Нужно сравнить эту бляшку из Гнездова со значительно более ранней скифской золотой бляшкой из Полтавщины (стр. 25), чтобы заметить в этих двух произведениях художественного ремесла черты двух глубоко различных пониманий художественного образа. В сущности, и в Полтавской пластинке мы имеем изображение человеческой маски; в ней представлена женская голова с расчесанными на пробор волосами. Но смысл этого изображения совсем иной. То художественное направление, которое нашло себе выражение в изделиях вроде гнездовской бляшки, вело к слиянию человеческой фигуры с причудливым сплетением линий узора, к подчинению образа человека стихии природы. Второе направление вело к поискам человеческого идеала и утверждало понимание человека как разумного существа, противостоящего стихии. Хотя и в скифской бляшке живой человеческий образ подчинен отвлеченногеометрическому началу, но на этот раз побеждает не извилистое и неуловимое плетение линий, а ясный, спокойный и замкнутый контур — овал, круг — мотивы, которые и в дальнейшем любили русские художники.
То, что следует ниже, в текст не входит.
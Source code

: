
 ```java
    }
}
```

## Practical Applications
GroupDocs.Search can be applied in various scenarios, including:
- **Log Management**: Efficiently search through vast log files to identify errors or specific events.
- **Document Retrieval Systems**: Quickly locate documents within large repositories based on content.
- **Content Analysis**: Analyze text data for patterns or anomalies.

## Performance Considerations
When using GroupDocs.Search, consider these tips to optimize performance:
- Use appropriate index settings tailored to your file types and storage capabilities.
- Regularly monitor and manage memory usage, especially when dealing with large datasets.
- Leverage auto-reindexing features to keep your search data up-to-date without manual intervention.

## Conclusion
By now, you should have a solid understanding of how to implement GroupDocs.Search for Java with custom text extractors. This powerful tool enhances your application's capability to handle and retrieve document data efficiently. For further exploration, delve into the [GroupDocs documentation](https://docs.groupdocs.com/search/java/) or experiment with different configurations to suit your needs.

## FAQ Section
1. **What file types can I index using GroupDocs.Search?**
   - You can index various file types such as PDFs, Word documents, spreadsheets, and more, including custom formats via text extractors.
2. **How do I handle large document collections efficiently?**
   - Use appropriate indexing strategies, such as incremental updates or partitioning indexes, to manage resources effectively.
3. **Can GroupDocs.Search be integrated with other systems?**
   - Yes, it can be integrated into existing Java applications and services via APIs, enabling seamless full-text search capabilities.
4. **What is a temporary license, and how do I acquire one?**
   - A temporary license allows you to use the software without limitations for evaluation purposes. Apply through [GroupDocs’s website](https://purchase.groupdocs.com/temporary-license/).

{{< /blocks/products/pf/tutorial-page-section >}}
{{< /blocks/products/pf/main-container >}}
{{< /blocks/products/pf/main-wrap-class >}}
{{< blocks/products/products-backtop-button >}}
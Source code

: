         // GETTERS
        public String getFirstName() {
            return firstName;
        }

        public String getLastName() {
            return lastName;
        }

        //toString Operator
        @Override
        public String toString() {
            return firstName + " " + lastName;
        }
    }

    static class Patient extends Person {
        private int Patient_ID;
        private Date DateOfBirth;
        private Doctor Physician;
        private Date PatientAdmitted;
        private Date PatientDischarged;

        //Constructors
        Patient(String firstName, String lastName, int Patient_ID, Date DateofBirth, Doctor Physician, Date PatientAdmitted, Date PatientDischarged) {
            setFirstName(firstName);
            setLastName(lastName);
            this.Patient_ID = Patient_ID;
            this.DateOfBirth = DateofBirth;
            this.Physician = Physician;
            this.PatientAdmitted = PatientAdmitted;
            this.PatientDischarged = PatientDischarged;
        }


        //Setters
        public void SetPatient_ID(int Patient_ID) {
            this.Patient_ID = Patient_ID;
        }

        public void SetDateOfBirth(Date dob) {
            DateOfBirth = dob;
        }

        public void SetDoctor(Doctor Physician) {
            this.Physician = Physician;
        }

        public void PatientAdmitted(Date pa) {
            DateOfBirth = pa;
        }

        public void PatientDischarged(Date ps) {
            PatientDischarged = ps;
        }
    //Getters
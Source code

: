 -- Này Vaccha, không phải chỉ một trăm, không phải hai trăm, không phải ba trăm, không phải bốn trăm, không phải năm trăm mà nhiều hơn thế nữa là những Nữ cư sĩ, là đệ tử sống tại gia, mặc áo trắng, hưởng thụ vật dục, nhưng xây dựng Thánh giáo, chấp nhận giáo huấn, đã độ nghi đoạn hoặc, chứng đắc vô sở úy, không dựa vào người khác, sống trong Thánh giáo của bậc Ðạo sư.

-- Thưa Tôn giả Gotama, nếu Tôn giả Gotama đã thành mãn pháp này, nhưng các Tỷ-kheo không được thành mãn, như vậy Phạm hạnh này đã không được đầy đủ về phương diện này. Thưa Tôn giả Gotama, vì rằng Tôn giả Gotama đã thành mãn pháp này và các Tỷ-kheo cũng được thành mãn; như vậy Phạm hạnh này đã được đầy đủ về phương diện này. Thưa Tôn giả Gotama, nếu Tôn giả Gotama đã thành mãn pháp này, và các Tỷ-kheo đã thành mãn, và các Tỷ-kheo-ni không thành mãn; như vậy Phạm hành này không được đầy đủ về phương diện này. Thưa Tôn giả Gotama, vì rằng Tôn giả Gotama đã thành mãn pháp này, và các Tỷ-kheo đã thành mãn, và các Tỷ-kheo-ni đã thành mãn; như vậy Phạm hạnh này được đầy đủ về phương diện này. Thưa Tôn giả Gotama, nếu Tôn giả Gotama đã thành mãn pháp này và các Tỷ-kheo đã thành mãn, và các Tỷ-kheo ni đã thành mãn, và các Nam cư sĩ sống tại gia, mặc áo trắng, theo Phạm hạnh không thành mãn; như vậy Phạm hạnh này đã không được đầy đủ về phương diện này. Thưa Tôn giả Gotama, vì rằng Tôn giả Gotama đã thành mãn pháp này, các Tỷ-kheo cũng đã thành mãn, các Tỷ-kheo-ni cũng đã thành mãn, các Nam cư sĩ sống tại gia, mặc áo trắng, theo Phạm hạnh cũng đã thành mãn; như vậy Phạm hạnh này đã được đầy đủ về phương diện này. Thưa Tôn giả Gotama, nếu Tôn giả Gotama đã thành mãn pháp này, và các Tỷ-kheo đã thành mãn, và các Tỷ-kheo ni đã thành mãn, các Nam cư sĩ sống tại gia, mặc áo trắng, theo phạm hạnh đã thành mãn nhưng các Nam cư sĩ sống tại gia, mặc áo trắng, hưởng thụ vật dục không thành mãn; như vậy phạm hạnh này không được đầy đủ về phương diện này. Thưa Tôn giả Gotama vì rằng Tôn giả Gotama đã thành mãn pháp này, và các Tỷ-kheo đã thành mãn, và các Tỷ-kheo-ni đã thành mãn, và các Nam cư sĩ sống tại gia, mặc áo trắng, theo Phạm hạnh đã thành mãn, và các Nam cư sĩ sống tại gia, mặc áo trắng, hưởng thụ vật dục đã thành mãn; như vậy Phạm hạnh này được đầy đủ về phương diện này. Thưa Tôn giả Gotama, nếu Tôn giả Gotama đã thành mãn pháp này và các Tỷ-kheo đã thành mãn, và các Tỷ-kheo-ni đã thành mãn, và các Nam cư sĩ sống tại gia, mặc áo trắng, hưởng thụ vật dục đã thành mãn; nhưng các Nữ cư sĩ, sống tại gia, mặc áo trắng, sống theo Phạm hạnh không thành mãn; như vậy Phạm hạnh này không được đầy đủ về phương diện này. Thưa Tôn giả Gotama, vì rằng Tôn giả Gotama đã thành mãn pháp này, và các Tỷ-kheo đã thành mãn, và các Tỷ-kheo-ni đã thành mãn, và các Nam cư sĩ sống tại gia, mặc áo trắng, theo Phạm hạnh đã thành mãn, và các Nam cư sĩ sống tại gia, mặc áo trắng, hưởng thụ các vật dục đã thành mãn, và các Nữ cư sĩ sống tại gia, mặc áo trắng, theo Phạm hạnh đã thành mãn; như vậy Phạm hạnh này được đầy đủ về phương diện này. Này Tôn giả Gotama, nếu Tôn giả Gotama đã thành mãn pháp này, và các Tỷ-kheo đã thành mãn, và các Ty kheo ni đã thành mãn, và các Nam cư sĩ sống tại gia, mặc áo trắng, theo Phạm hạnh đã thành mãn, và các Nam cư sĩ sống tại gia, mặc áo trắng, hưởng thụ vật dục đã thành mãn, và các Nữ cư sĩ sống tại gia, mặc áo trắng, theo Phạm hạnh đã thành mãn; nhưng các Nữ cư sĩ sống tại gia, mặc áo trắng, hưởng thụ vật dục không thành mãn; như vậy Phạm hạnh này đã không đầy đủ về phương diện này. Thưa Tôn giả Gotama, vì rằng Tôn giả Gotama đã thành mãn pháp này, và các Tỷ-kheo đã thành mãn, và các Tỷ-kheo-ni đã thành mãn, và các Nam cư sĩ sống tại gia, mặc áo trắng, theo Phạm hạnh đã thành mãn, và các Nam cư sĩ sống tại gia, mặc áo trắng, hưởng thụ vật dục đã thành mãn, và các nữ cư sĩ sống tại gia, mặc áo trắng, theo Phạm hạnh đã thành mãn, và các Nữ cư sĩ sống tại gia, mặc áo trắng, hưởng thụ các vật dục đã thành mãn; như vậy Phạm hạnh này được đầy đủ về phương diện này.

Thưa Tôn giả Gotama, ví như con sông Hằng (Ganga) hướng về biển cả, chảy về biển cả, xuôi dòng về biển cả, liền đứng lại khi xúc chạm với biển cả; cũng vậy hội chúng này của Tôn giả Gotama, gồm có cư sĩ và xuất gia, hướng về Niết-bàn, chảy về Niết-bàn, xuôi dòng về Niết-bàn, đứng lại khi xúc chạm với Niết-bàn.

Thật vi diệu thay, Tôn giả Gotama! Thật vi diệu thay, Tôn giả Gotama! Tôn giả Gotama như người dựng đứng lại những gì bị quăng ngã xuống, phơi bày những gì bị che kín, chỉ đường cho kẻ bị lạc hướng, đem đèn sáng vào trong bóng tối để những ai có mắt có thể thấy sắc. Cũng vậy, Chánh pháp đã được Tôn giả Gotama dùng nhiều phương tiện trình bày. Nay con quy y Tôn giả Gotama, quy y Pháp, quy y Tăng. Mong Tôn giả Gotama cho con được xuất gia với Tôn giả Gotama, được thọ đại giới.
Первое направление в древнеславянском искусстве сближало его с ранне-средневековым искусством Западной и Северной Европы, но оно не оставило на Руси глубокого следа. Второе направление, в которое через посредство скифов вошли традиции античной классики, оказалось более плодотворным, особенно после возникновения у славян государства и развития монументальных форм искусства.
В бляшке из Белогорской пустыни, Курской области, представлены два хищных, похожих на шакалов зверя, с вытянутыми головами, обращенными друг к другу. Если смотреть на бляшку сбоку, можно подумать, будто это живой зверь смотрит на свое отражение в воде. Но стоит повернуть бляшку, и мы заметим на земле, по которой ступает зверь, человеческую голову, под ней подобие второй головы, и тогда ноги зверей начинают восприниматься как руки и ноги странного человекоподобного существа (стр. 26). Вряд ли в основе этого изображения лежит сюжет сказания о человеке в плену у животных, наподобие Даниила во рву львином (cp. I, 185).
Золотая бляшка. Из Полтавщины
Но несомненно, что и на этот раз мастер добился большой выразительности путем слияния фигуры человека и зверя.
Вся застежка воспринимается как единое целое, даже интервалы между ногами животных носят ритмичный характер.
В приведенных изделиях славян трудно усмотреть последовательность исторического развития. Что же касается так называемых турьих рогов из кургана Черная могила в Чернигове, то они, несомненно, характеризуют наивысшую ступень в развитии древнеславянского искусства (стр. 27). Они относятся уже к X веку, ко времени после сложения государства и возникновения княжеской власти. Турьи рога представляют собой парадную посуду, быть может, связанную с поминальным обрядом. В рельефе, украшающем края одного из черниговских турьих рогов, живо отразились древнейшие славянские воззрения и художественные вкусы.